Refractory (planetary science)

In planetary science, any material that has a relatively high equilibrium condensation temperature is called refractory.^[1] The opposite of refractory is volatile.

The refractory group includes elements and compounds like metals and silicates (commonly termed rocks) which make up the bulk of the mass of the terrestrial planets and asteroids in the inner belt. A fraction of the mass of other asteroids, giant planets, their moons and trans-Neptunian objects is also made of refractory materials.^[2]

Classification

The refractory elements can be divided into several categories:^[1]
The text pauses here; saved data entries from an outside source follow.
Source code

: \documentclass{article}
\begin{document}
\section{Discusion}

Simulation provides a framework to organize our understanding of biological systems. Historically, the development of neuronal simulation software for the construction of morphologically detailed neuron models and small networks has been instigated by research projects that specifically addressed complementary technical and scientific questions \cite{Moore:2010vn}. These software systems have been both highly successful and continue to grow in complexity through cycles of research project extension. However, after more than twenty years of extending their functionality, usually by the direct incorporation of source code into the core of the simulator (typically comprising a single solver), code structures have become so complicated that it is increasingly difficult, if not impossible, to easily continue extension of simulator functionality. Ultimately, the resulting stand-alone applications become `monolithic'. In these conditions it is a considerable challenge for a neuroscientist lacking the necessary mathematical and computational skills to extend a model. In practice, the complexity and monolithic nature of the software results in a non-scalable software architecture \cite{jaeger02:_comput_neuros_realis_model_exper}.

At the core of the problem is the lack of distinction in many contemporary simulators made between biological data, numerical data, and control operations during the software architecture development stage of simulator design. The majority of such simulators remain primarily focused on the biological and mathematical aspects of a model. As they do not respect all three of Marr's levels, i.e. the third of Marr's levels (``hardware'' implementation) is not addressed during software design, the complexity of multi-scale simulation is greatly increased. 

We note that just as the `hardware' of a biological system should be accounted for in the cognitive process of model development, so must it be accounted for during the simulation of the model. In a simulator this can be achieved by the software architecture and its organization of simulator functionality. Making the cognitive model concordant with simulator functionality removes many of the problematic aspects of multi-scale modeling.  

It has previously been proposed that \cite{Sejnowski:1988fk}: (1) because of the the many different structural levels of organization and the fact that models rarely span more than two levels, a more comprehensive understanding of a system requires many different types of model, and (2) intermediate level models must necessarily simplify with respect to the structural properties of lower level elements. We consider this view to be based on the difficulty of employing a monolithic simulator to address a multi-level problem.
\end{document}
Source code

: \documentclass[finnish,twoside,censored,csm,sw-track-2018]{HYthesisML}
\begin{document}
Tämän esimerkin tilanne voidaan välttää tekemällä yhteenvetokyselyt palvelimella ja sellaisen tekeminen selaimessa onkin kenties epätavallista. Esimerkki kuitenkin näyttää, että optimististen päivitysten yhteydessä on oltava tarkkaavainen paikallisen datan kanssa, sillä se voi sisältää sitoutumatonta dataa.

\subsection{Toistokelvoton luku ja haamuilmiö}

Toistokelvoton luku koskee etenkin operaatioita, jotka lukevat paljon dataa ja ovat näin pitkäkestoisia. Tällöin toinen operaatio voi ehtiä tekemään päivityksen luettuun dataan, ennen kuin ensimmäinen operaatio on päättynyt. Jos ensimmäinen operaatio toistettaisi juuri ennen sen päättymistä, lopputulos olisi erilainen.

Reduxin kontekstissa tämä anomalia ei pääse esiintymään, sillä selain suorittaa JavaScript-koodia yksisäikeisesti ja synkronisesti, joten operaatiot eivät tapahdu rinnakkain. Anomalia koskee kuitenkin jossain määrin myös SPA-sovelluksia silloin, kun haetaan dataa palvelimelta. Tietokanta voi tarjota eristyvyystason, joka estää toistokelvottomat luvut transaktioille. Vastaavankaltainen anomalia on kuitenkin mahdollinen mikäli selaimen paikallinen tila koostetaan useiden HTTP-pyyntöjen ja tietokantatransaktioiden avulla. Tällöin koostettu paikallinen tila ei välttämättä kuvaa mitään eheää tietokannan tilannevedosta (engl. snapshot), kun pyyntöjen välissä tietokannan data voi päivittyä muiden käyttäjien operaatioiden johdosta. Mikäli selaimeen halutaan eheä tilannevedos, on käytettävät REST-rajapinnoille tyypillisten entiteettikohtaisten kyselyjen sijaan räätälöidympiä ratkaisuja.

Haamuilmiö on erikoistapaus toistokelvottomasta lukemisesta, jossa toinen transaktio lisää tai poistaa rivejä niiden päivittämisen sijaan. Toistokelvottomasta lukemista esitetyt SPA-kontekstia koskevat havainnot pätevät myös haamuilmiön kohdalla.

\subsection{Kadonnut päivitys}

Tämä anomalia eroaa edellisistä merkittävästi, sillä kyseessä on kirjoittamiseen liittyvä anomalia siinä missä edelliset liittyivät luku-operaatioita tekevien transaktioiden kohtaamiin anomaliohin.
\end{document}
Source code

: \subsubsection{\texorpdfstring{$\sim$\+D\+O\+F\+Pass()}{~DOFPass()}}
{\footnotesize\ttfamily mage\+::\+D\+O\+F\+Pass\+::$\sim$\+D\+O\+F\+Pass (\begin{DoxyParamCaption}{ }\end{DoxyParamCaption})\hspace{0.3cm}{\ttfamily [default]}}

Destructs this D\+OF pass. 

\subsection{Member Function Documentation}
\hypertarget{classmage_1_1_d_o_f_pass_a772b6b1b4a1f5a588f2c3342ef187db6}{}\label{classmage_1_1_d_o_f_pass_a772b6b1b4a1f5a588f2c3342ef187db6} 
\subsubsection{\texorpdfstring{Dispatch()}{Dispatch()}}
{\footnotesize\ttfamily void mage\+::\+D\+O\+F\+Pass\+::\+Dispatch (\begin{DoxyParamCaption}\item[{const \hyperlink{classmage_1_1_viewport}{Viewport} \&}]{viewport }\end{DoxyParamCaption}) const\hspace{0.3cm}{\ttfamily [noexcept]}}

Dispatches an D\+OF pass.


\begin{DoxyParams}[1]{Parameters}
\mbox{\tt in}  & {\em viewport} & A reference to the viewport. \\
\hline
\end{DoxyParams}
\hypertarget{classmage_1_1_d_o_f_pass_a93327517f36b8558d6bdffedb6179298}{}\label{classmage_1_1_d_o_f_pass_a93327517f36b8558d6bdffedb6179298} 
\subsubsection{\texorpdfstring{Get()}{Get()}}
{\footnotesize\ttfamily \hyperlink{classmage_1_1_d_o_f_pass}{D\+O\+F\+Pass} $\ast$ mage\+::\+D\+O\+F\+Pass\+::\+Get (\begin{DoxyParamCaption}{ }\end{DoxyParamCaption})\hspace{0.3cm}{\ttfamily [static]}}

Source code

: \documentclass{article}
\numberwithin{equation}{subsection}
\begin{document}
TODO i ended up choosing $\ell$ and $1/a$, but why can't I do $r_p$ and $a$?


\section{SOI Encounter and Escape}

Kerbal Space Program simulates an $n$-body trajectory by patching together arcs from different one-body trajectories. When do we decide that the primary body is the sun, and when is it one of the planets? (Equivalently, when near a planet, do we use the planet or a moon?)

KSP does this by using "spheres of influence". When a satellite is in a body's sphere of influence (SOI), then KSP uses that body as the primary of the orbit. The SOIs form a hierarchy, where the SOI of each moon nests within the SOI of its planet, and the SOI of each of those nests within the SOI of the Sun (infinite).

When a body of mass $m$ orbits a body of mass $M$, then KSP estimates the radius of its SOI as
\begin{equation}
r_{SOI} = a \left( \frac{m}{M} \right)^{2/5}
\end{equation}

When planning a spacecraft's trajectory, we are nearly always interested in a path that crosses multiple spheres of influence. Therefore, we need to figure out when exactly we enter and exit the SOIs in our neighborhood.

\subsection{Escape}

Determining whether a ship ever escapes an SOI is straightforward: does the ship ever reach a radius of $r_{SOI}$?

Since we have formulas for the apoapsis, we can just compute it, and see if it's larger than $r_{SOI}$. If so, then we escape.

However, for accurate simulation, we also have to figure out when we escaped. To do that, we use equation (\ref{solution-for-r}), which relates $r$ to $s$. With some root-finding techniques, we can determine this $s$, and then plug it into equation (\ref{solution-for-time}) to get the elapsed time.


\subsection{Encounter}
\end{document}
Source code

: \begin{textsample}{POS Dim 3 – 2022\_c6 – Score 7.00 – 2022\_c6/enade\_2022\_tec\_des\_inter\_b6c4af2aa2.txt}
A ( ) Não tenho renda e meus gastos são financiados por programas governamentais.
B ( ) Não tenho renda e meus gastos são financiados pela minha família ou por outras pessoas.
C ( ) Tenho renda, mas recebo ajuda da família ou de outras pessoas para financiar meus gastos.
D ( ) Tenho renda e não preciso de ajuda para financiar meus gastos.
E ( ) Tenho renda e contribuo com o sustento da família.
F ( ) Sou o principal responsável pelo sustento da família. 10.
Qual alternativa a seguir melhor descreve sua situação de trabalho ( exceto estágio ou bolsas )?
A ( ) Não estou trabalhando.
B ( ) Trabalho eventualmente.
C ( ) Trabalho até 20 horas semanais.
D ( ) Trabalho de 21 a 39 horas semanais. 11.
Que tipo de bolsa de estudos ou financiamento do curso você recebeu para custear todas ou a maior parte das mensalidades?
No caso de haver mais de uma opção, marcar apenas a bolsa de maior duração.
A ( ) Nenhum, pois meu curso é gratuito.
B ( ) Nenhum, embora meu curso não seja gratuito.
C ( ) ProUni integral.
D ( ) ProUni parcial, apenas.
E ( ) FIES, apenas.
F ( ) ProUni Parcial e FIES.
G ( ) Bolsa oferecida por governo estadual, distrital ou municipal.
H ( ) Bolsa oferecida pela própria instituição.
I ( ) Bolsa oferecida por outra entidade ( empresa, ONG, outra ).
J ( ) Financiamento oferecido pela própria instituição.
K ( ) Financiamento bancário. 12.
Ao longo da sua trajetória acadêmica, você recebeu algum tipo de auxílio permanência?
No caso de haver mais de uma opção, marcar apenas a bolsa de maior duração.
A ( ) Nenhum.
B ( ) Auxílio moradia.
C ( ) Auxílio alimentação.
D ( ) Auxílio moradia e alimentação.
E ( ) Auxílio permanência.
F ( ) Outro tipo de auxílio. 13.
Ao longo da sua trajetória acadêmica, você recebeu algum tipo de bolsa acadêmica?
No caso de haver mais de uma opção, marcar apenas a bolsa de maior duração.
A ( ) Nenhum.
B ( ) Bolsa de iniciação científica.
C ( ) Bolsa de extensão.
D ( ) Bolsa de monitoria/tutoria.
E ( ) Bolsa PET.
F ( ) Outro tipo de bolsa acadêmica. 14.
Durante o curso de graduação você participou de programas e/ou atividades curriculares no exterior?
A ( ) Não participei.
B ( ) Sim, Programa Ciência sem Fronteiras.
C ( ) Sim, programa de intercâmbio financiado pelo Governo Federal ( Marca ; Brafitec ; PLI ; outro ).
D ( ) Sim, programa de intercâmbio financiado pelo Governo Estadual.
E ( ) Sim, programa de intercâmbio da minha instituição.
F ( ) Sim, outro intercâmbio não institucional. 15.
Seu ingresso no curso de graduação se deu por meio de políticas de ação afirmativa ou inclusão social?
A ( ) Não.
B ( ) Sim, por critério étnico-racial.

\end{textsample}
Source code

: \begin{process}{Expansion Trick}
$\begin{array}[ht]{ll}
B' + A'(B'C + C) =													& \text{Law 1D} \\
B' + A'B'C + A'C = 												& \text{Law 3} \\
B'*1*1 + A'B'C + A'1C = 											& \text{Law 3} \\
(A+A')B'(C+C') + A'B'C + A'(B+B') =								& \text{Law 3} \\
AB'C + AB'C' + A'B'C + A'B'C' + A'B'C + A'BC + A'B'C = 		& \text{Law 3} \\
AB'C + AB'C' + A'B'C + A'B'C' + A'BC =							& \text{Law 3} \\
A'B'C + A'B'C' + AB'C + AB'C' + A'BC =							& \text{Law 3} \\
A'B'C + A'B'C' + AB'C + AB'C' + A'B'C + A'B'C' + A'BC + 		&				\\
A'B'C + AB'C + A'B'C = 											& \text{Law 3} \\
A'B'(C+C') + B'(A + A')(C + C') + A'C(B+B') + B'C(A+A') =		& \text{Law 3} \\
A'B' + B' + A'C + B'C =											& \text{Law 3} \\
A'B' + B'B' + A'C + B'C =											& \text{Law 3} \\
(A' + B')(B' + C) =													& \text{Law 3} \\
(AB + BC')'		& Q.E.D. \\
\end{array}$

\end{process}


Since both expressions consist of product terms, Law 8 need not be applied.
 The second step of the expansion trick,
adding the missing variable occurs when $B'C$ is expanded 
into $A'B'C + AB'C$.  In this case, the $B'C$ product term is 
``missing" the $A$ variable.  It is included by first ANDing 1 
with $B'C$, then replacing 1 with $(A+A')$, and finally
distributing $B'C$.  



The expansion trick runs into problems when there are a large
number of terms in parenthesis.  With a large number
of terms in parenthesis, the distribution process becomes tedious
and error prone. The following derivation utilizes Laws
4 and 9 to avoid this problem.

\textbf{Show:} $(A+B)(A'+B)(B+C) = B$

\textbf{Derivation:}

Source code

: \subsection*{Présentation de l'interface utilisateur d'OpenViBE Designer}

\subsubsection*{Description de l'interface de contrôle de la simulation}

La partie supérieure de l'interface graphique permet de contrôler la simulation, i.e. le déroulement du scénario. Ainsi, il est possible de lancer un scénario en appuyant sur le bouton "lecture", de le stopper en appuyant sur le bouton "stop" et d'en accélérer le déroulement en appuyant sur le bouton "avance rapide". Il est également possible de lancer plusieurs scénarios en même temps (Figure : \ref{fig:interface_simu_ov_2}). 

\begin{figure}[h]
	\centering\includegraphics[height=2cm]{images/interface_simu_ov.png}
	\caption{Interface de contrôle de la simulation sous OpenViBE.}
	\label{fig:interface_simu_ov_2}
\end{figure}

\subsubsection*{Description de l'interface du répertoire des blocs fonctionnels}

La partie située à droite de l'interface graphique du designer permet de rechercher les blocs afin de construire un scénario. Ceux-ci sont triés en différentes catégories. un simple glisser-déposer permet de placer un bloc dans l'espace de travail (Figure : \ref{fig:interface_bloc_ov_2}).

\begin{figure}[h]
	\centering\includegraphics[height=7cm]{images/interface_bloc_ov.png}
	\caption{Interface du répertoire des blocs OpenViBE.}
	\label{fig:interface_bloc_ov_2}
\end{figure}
the super-refractory having condensation temperatures higher than 1700 K (Re, Os, W, Zr and Hf);
refractory with condensation temperatures lying between 1500–1700 K (Al, Sc, Ca, Ti, Th, Lu, Tb, Dy, Ho, Er, Tm, Ir, Ru, Mo, U, Sm, Nd and La);
moderately refractory with condensation temperatures from 1300 to 1500 K (Nb, Be, V, Ce, Yb, Pt, Fe, Co, Ni, Pd, Mg, Eu, Si, Cr);
moderately volatile with temperatures in the range of 1100–1300 K (Au, P, Li, Sr, Mn, Cu and Ba);
volatile—700–1100 K (Rb, Cs, K, Ag, Na, B, Ga, Sn, Se and S) and
very volatile—less than 700 K (Pb, In, Bi and Tl). This temperature is close to the condensation temperature of troilite (FeS).

The condensation temperatures are the temperatures at which 50% of the element will be in the form of a solid (rock) under a pressure of 10⁻⁴ bar. However, slightly different groups and temperature ranges are used sometimes. Refractory material are also often divided into refractory Lithophile elements and refractory Siderophile elements.^[3]

References

1 2 Taylor, Stuart Ross (2001). Solar system evolution: a new perspective : an inquiry into the chemical composition, origin, and evolution of the solar system. Cambridge University Press. pp. 73–75. ISBN 978-0-521-64130-2.
↑ Beatty, J. Kelly (1999). Beatty, J. Kelly; Petersen, Carolyn Collins; Chaikin, Andrew, eds. The new solar system. Cambridge University Press. pp. 314–315. ISBN 978-0-521-64587-4.
↑ Davis, Andrew M.; Turekian, Karl K. (2005). Davis, Andrew M.; Holland, Heinrich D.; Turekian, Karl K., eds. Meteorites, comets, and planets. Elsevier. pp. 45–47. ISBN 978-0-08-044720-9.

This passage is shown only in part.